───── DATA

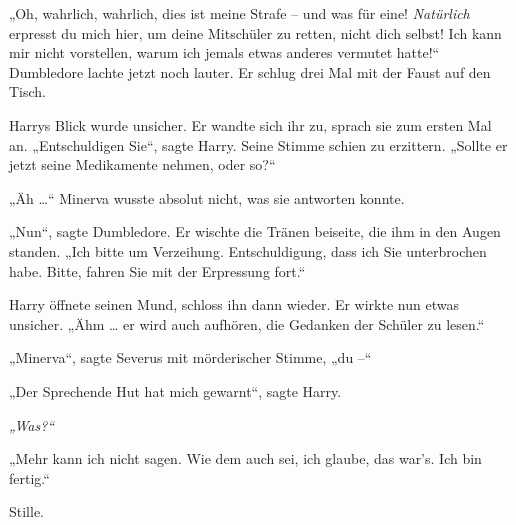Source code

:„Oh, wahrlich, wahrlich, dies ist meine Strafe – und was für eine! \emph{Natürlich} erpresst du mich hier, um deine Mitschüler zu retten, nicht dich selbst! Ich kann mir nicht vorstellen, warum ich jemals etwas anderes vermutet hatte!“ Dumbledore lachte jetzt noch lauter. Er schlug drei Mal mit der Faust auf den Tisch. 

Harrys Blick wurde unsicher. Er wandte sich ihr zu, sprach sie zum ersten Mal an. „Entschuldigen Sie“, sagte Harry. Seine Stimme schien zu erzittern. „Sollte er jetzt seine Medikamente nehmen, oder so?“ 

„Äh …“ Minerva wusste absolut nicht, was sie antworten konnte. 

„Nun“, sagte Dumbledore. Er wischte die Tränen beiseite, die ihm in den Augen standen. „Ich bitte um Verzeihung. Entschuldigung, dass ich Sie unterbrochen habe. Bitte, fahren Sie mit der Erpressung fort.“ 

Harry öffnete seinen Mund, schloss ihn dann wieder. Er wirkte nun etwas unsicher. „Ähm … er wird auch aufhören, die Gedanken der Schüler zu lesen.“ 

„Minerva“, sagte Severus mit mörderischer Stimme, „du –“ 

„Der Sprechende Hut hat mich gewarnt“, sagte Harry. 

\emph{„Was?“} 

„Mehr kann ich nicht sagen. Wie dem auch sei, ich glaube, das war’s. Ich bin fertig.“ 

Stille.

──────────

WORK REQUEST
Could you repeat every entry above exactly, with each picture omitted?

ANSWER TO THIS EXERCISE
Source code

:„Oh, wahrlich, wahrlich, dies ist meine Strafe – und was für eine! \emph{Natürlich} erpresst du mich hier, um deine Mitschüler zu retten, nicht dich selbst! Ich kann mir nicht vorstellen, warum ich jemals etwas anderes vermutet hatte!“ Dumbledore lachte jetzt noch lauter. Er schlug drei Mal mit der Faust auf den Tisch. 

Harrys Blick wurde unsicher. Er wandte sich ihr zu, sprach sie zum ersten Mal an. „Entschuldigen Sie“, sagte Harry. Seine Stimme schien zu erzittern. „Sollte er jetzt seine Medikamente nehmen, oder so?“ 

„Äh …“ Minerva wusste absolut nicht, was sie antworten konnte. 

„Nun“, sagte Dumbledore. Er wischte die Tränen beiseite, die ihm in den Augen standen. „Ich bitte um Verzeihung. Entschuldigung, dass ich Sie unterbrochen habe. Bitte, fahren Sie mit der Erpressung fort.“ 

Harry öffnete seinen Mund, schloss ihn dann wieder. Er wirkte nun etwas unsicher. „Ähm … er wird auch aufhören, die Gedanken der Schüler zu lesen.“ 

„Minerva“, sagte Severus mit mörderischer Stimme, „du –“ 

„Der Sprechende Hut hat mich gewarnt“, sagte Harry. 

\emph{„Was?“} 

„Mehr kann ich nicht sagen. Wie dem auch sei, ich glaube, das war’s. Ich bin fertig.“ 

Stille.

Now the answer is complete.